The generalization performance of the learner is evaluated.
In the measure, we should have the evaluation criterion to measure the generalization ability of the model.
Performance metrics reflect task requirements, and using different performance metrics often leads to different judgments when comparing the capabilities of different models, which means that the model is relatively good or bad, and that the model is not only dependent on the algorithm and data, but also on the task requirements. I. Error rate and accuracy error rate is the proportion of samples with the wrong number of samples, and the progress is the proportion of the correct number of samples to the total number of samples. two. Precision ratio, recall and F1 check rate is high is to represent as accurate as possible to jump out, recall refers to as far as possible to pick out all the right, that is, rather wrong to kill and not let go. For the two classification problem, the sample can be divided into real example, false positive example according to the combination of real category and learning period prediction category, True counter example, false inverse example, set to TP\FP\TN\FN, obviously have tp+fp+tn+fn= sample total. The confusion matrix for the classification results is as follows
Real situation |
Forecast results |
|
|
Positive example |
Counter Example |
Positive example |
Tp |
Fn |
Counter Example |
Fp |
Tn |
The precision ratio P and recall R respectively are defined as p=tp/(TP+FP) r=tp/(TP+FN) precision and recall is a set of contradictory measures, this high and low. Take algorithm rate as ordinate, check full rate for horizontal axis, can draw p-r diagram. P-r characteristics: If a learner's curve is fully wrapped by another learner's curve, it means that another semester is better than the learner's performance. If there is a cross, the general calculation area of large performance is better. The equilibrium point is the point when the curve recall is equal to the precision ratio, and it can be judged by this point. f1= (2*p*r)/(P+R) =2*tp/(sample Total +tp-tn) is also a discriminant method. In complex cases, it is also important to consider the importance of recall or precision, as well as the method of averaging under multiple confusion matrices.

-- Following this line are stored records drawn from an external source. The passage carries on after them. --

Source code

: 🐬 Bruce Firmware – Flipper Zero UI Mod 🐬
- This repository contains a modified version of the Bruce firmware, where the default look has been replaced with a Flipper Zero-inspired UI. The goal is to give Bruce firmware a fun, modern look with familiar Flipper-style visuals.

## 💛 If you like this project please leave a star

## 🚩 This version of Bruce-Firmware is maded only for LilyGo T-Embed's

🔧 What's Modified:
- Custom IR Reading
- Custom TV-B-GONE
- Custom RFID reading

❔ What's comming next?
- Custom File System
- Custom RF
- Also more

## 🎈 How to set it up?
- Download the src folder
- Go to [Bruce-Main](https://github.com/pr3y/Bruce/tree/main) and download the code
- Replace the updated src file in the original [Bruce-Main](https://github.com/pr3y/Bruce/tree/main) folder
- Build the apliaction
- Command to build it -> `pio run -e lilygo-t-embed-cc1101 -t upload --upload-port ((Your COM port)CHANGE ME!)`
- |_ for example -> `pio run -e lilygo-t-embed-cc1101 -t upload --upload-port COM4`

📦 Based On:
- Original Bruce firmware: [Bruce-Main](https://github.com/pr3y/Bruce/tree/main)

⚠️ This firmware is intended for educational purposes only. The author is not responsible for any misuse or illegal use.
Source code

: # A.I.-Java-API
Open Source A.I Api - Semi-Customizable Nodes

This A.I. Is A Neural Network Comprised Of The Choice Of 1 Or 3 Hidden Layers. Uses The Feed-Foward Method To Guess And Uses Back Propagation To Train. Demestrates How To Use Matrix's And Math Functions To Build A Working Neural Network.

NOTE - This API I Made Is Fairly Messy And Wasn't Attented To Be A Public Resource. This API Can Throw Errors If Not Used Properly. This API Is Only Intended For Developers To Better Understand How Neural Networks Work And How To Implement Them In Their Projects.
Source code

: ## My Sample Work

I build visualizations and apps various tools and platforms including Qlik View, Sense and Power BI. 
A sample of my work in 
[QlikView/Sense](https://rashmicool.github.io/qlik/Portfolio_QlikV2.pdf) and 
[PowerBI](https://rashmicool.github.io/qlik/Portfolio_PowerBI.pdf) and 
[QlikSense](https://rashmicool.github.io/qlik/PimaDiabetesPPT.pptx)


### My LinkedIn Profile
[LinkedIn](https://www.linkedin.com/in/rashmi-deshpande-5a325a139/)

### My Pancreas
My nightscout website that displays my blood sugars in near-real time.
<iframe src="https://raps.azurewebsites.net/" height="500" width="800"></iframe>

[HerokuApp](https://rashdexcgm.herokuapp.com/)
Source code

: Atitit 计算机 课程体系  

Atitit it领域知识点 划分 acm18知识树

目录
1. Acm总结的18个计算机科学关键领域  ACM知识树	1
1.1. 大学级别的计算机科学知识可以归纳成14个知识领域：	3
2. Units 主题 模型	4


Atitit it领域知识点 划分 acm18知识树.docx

three. Roc and AUCMany learners actually produce a threshold value for the test sample, which is higher than the positive class and vice versa. It can also be called a truncation point. In different tasks, we have to take into account the precision and recall of the importance of high and low, which we can rely on ROC. We sort the samples according to the predicted results of the learner, test each sample as a positive example in this order, and calculate the TPR and FPR as vertical axes each time. That is, the real case rate and false positive rate. tpr=tp/(TP+FN) fpr=fp/(TN+FP) is similar in character to P-r diagram. The AUC refers to the area covered by the ROC curve. The formal view of AUC considers the ordering quality of sample predictions, so it is closely related to sequencing errors.

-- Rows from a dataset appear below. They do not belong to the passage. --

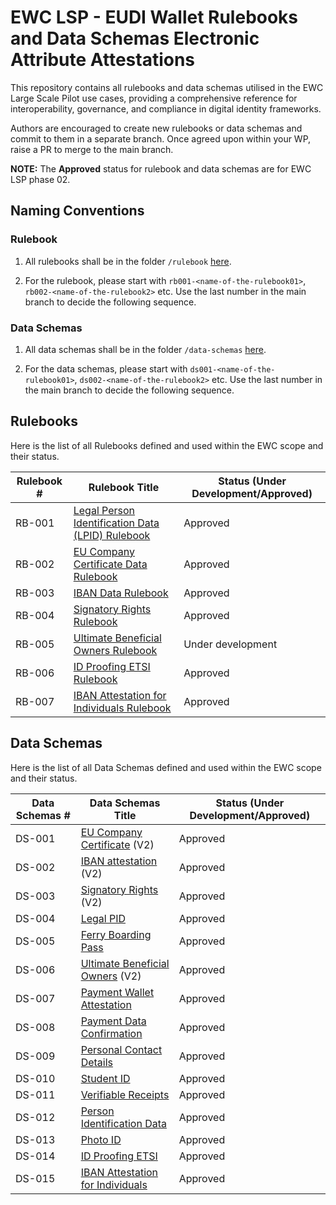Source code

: # EWC LSP - EUDI Wallet Rulebooks and Data Schemas Electronic Attribute Attestations

This repository contains all rulebooks and data schemas utilised in the EWC Large Scale Pilot use cases, providing a comprehensive reference for interoperability, governance, and compliance in digital identity frameworks.

Authors are encouraged to create new rulebooks or data schemas and commit to them in a separate branch. Once agreed upon within your WP, raise a PR to merge to the main branch.

**NOTE:** The **Approved** status for rulebook and data schemas are for EWC LSP phase 02.

## Naming Conventions

### Rulebook

1. All rulebooks shall be in the folder `/rulebook` [here](/rulebooks).

2. For the rulebook, please start with `rb001-<name-of-the-rulebook01>`, `rb002-<name-of-the-rulebook2>` etc. Use the last number in the main branch to decide the following sequence.

### Data Schemas

1. All data schemas shall be in the folder `/data-schemas` [here](/data-schemas).

2. For the data schemas, please start with `ds001-<name-of-the-rulebook01>`, `ds002-<name-of-the-rulebook2>` etc. Use the last number in the main branch to decide the following sequence.

## Rulebooks

Here is the list of all Rulebooks defined and used within the EWC scope and their status.

| **Rulebook #** | **Rulebook Title**                                                                                       | **Status (Under Development/Approved)** |
| -------------- | -------------------------------------------------------------------------------------------------------- | --------------------------------------- |
| RB-001         | [Legal Person Identification Data (LPID) Rulebook](/rulebooks/rb001-legal-person-identification-data.md) | Approved                                |
| RB-002         | [EU Company Certificate Data Rulebook](/rulebooks/rb002_eu_company_certificate.md)                       | Approved                                |
| RB-003         | [IBAN Data Rulebook](/rulebooks/rb003_IBAN_attestation.md)                                               | Approved                                |
| RB-004         | [Signatory Rights Rulebook](/rulebooks/rb_004_signatory_rights.md)                                       | Approved                                |
| RB-005         | [Ultimate Beneficial Owners Rulebook](/rulebooks/rb_005_ultimate_beneficial_owners.md)                   | Under development                       |
| RB-006         | [ID Proofing ETSI Rulebook](/rulebooks/rb006-idproofing-etsi461.md)                                       | Approved                                |
| RB-007         | [IBAN Attestation for Individuals Rulebook](/rulebooks/rb007-iban-attestation-for-individuals.pdf)        | Approved                                |

## Data Schemas

Here is the list of all Data Schemas defined and used within the EWC scope and their status.

| **Data Schemas #** | **Data Schemas Title**                                                                        | **Status (Under Development/Approved)** |
| ------------------ | --------------------------------------------------------------------------------------------- | --------------------------------------- |
| DS-001             | [EU Company Certificate](/data-schemas/ds001-eu-company-certificate.json) (V2)                | Approved                                |
| DS-002             | [IBAN attestation](/data-schemas/ds002-iban-attestation.json) (V2)                            | Approved                                |
| DS-003             | [Signatory Rights](/data-schemas/ds003-signatory-rights-attestation.json) (V2)                | Approved                                |
| DS-004             | [Legal PID](/data-schemas/ds004-legal-person-identification-data.json)                        | Approved                                |
| DS-005             | [Ferry Boarding Pass](/data-schemas/ds005-ferry-boarding-pass.json)                           | Approved                                |
| DS-006             | [Ultimate Beneficial Owners](/data-schemas/ds006-ultimate-beneficial-owners-attestation.json) (V2)  | Approved                               |
| DS-007             | [Payment Wallet Attestation](/data-schemas/ds007-payment-wallet-attestation.json)             | Approved                                |
| DS-008             | [Payment Data Confirmation ](/data-schemas/ds008-payment-data-confirmation.json)              | Approved                                |
| DS-009             | [Personal Contact Details ](/data-schemas/ds009-personal-contact-details-document.json)       | Approved                                |
| DS-010             | [Student ID](/data-schemas/ds010-student-id.json)                                             | Approved                                |
| DS-011             | [Verifiable Receipts](/data-schemas/ds011-vReceipts.json)                                     | Approved                                |
| DS-012             | [Person Identification Data](/data-schemas/ds012-person-identification-data.json)             | Approved                                |
| DS-013             | [Photo ID](/data-schemas/ds013-photo-id.json)                                                 | Approved                                |
| DS-014             | [ID Proofing ETSI](/data-schemas/ds014-idproofing-etsi461.json)                               | Approved                                |
| DS-015             | [IBAN Attestation for Individuals](//data-schemas/ds015-iban-attestation-for-individuals.txt)       | Approved                                |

four. Cost-sensitive error rate and cost curveIn practical applications, you must also consider the cost of judging errors, such as in the access control system, if put in a bad person, or put a good person outside the door, will affect the user experience. The usual method should be to set a weight for any error, in the calculation of the cost-sensitive error rate, you must consider this weight, can not simply directly calculate the number of errors.